TASK:
Going through the entries below, count each line that holds "documentclass" and give only the total.

TASK INPUTS:
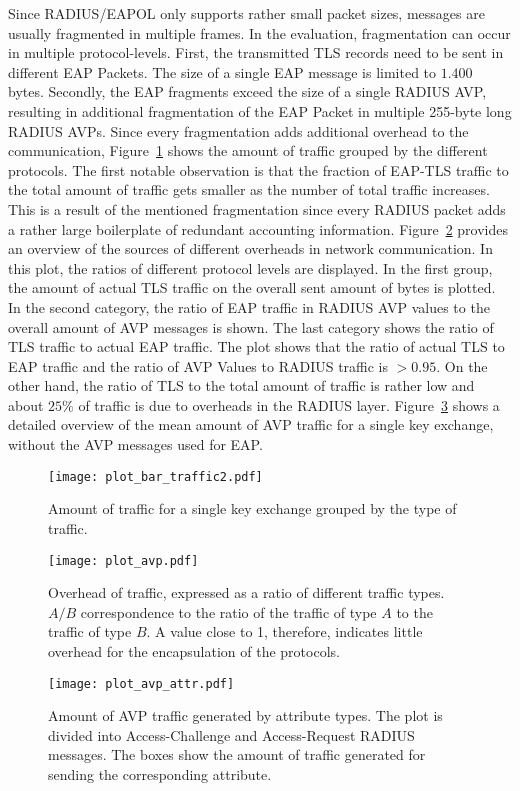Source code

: Since RADIUS/EAPOL only supports rather small packet sizes, messages are usually fragmented in multiple frames. In the evaluation, fragmentation can occur in multiple protocol-levels. First, the transmitted TLS records need to be sent in different \ac{EAP} Packets. The size of a single \ac{EAP} message is limited to \(1.400\) bytes. Secondly, the \ac{EAP} fragments exceed the size of a single RADIUS \ac{AVP}, resulting in additional fragmentation of the \ac{EAP} Packet in multiple 255-byte long RADIUS \acp{AVP}. Since every fragmentation adds additional overhead to the communication, Figure~\ref{fig:plot_bar_traffic2.pdf} shows the amount of traffic grouped by the different protocols. The first notable observation is that the fraction of EAP-TLS traffic to the total amount of traffic gets smaller as the number of total traffic increases. This is a result of the mentioned fragmentation since every RADIUS packet adds a rather large boilerplate of redundant accounting information. Figure~\ref{fig:plot_avp.pdf} provides an overview of the sources of different overheads in network communication. In this plot, the ratios of different protocol levels are displayed. In the first group, the amount of actual TLS traffic on the overall sent amount of bytes is plotted. In the second category, the ratio of \ac{EAP} traffic in RADIUS AVP values to the overall amount of AVP messages is shown. The last category shows the ratio of TLS traffic to actual \ac{EAP} traffic. The plot shows that the ratio of actual TLS to \ac{EAP} traffic and the ratio of AVP Values to RADIUS traffic is \(> 0.95\). On the other hand, the ratio of TLS to the total amount of traffic is rather low and about \(25\%\) of traffic is due to overheads in the RADIUS layer. Figure~\ref{fig:plot_avp_attr.pdf} shows a detailed overview of the mean amount of AVP traffic for a single key exchange, without the AVP messages used for EAP.

\begin{figure}[t]
    \centering\texttt{[image: plot\_bar\_traffic2.pdf]}
    \caption{Amount of traffic for a single key exchange grouped by the type of traffic.}\label{fig:plot_bar_traffic2.pdf}
\end{figure}
\begin{figure}[t]
    \centering\texttt{[image: plot\_avp.pdf]}
    \caption{Overhead of traffic, expressed as a ratio of different traffic types. \(A/B\) correspondence to the ratio of the traffic of type \(A\) to the traffic of type \(B\). A value close to 1, therefore, indicates little overhead for the encapsulation of the protocols.}\label{fig:plot_avp.pdf}
\end{figure}
\begin{figure}[t]
    \centering\texttt{[image: plot\_avp\_attr.pdf]}
    \caption{Amount of AVP traffic generated by attribute types. The plot is divided into Access-Challenge and Access-Request RADIUS messages. The boxes show the amount of traffic generated for sending the corresponding attribute.}\label{fig:plot_avp_attr.pdf}
\end{figure}

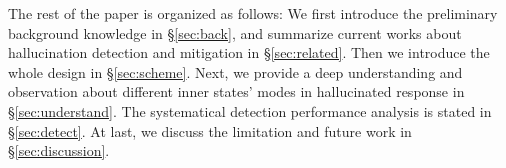 The rest of the paper is organized as follows:
We first introduce the preliminary background knowledge in \S\ref{sec:back}, and summarize current works about hallucination detection and mitigation in \S\ref{sec:related}.
Then we introduce the whole design in \S\ref{sec:scheme}.
Next, we provide a deep understanding and observation about different inner states' modes in hallucinated response in \S\ref{sec:understand}.
The systematical detection performance analysis is stated in \S\ref{sec:detect}.
At last, we discuss the limitation and future work in \S\ref{sec:discussion}.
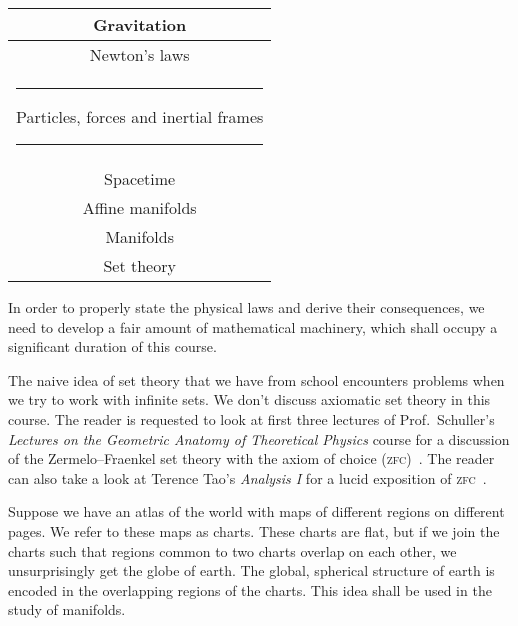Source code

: \documentclass[a4 paper, 12pt]{book}
\theoremstyle{definition}
\begin{document}
    \begin{center}
        \renewcommand{\arraystretch}{1.3}
        \begin{tabular}{|c|}
            \hline
            Gravitation\\
            \hline
            Newton's laws\\
            \hline
            \rule{5pt}{0pt}Particles, forces and inertial frames\rule{5pt}{0pt}\\
            \hline
            Spacetime\\
            \hline
            Affine manifolds\\
            \hline
            Manifolds\\
            \hline
            Set theory\\
            \hline
        \end{tabular}
    \end{center}

    In order to properly state the physical laws and derive their consequences, we need to develop a fair amount of mathematical machinery, which shall occupy a significant duration of this course.

    The naive idea of set theory that we have from school encounters problems when we try to work with infinite sets. We don't discuss axiomatic set theory in this course. The reader is requested to look at first three lectures of Prof.\ Schuller's \textit{Lectures on the Geometric Anatomy of Theoretical Physics} course for a discussion of the Zermelo--Fraenkel set theory with the axiom of choice (\textsc{zfc})~\cite{Schuller_geometric_videos}. The reader can also take a look at Terence Tao's \textit{Analysis I} for a lucid exposition of \textsc{zfc}~\cite{Tao}.

    Suppose we have an atlas of the world with maps of different regions on different pages. We refer to these maps as charts. These charts are flat, but if we join the charts such that regions common to two charts overlap on each other, we unsurprisingly get the globe of earth. The global, spherical structure of earth is encoded in the overlapping regions of the charts. This idea shall be used in the study of manifolds.
\end{document}
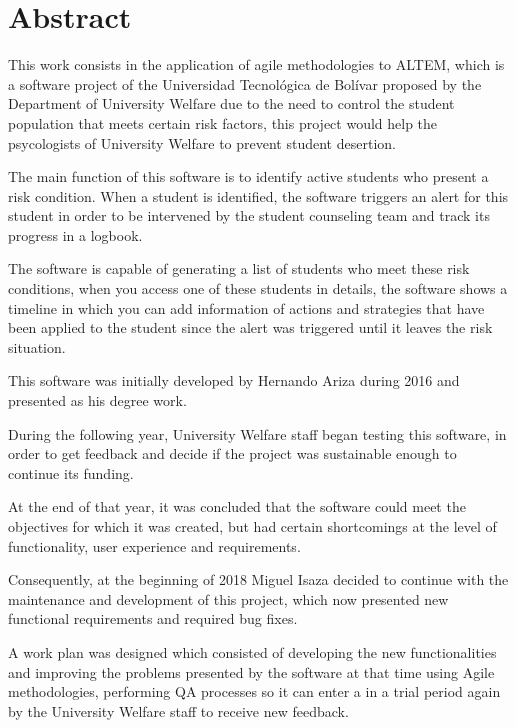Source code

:\chapter{Abstract}

This work consists in the application of agile methodologies to ALTEM, which is a software project of the Universidad Tecnológica de Bolívar proposed by the Department of University Welfare due to the need to control the student population that meets certain risk factors, this project would help the psycologists of University Welfare to prevent student desertion.

The main function of this software is to identify active students who present a risk condition. When a student is identified, the software triggers an alert for this student in order to be intervened by the student counseling team and track its progress in a logbook. 

The software is capable of generating a list of students who meet these risk conditions, when you access one of these students in details, the software shows a timeline in which you can add information of actions and strategies that have been applied to the student since the alert was triggered until it leaves the risk situation. 

This software was initially developed by Hernando Ariza during 2016 and presented as his degree work. 

During the following year, University Welfare staff began testing this software, in order to get feedback and decide if the project was sustainable enough to continue its funding. 

At the end of that year, it was concluded that the software could meet the objectives for which it was created, but had certain shortcomings at the level of functionality, user experience and requirements.

Consequently, at the beginning of 2018 Miguel Isaza decided to continue with the maintenance and development of this project, which now presented new functional requirements and required bug fixes.

A work plan was designed which consisted of developing the new functionalities and improving the problems presented by the software at that time using Agile methodologies, performing QA processes so it can enter a in a trial period again by the University Welfare staff to receive new feedback. 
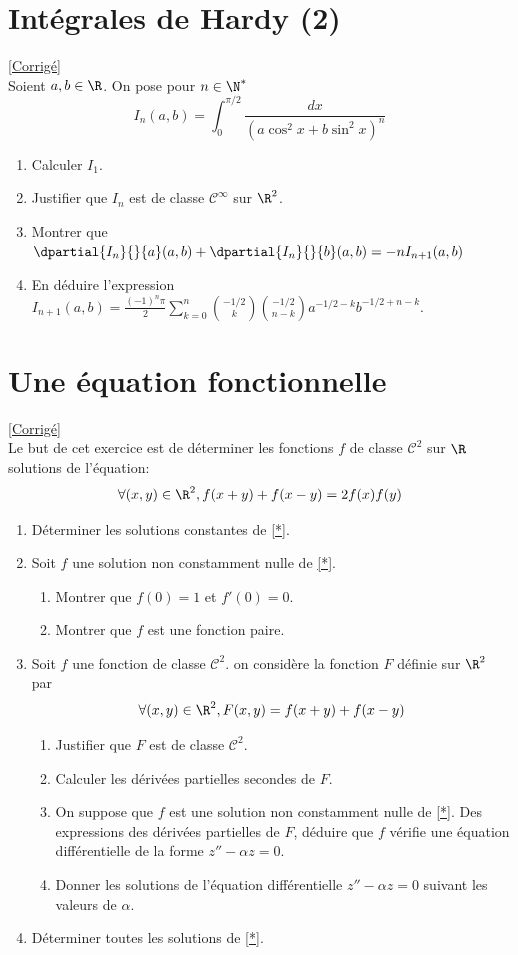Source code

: \documentclass{book}
\begin{document}
\section{Intégrales de Hardy (2)}
\label{Intégrales de Hardy (2)}
\textcolor{blue}{\hyperref[Intégrales de Hardy (2) corrigé]{[Corrigé]}}\\
Soient $a,b\in \R$. On pose pour $n\in \N^*$
$$I_n(a,b)=\int_0^{\pi/2}\frac{dx}{(a\cos^2x+b\sin^2x)^n}$$
\begin{enumerate}
	\item Calculer $I_1$.
	\item Justifier que $I_n$ est de classe $\mathcal C^\infty$ sur $\R^2$.
	\item Montrer que $\dpartial{I_n}{}{a}(a,b)+\dpartial{I_n}{}{b}(a,b)=-nI_{n+1}(a,b)$
	\item En déduire l'expression $I_{n+1}(a,b)=\displaystyle\frac{(-1)^n\pi}{2}\sum_{k=0}^n\binom{-1/2}{k}\binom{-1/2}{n-k}a^{-1/2-k}b^{-1/2+n-k}$.
\end{enumerate}

\section{Une équation fonctionnelle }
\label{Une équation fonctionnelle}
\textcolor{blue}{\hyperref[Une équation fonctionnelle corrigé]{[Corrigé]}}\\
Le but de cet exercice est de déterminer les fonctions $f$ de classe $\mathcal{C}^2$ sur $\R$ solutions de l'équation: \begin{equation}
	\forall (x,y)\in\R^2, f(x+y)+f(x-y)=2f(x)f(y)
	\label{*}
\end{equation}
\begin{enumerate}
	\item Déterminer les solutions constantes de \eqref{*}.
	\item Soit $f$ une solution non constamment nulle de \eqref{*}.
	\begin{enumerate}
		\item Montrer que $f(0)=1$ et $f'(0)=0$.
		\item Montrer que $f$ est une fonction paire.
	\end{enumerate}
	\item Soit $f$ une fonction de classe $\mathcal{C}^2$. on considère la fonction $F$ définie sur $\R^2$ par $$\forall(x,y)\in\R^2, F(x,y)=f(x+y)+f(x-y)$$
	\begin{enumerate}
		\item Justifier que $F$ est de classe $\mathcal{C}^2$.
		\item Calculer les dérivées partielles secondes de $F$.
		\item On suppose que $f$ est une solution non constamment nulle de \eqref{*}. Des expressions des dérivées partielles de $F$, déduire que $f$ vérifie une équation différentielle de la forme $z''-\alpha z=0$.
		\item Donner les solutions de l'équation différentielle $z''-\alpha z=0$ suivant les valeurs de $\alpha$.
	\end{enumerate}
	\item Déterminer toutes les solutions de \eqref{*}.
\end{enumerate}
\end{document}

RESULT OF THE EXERCISE:
2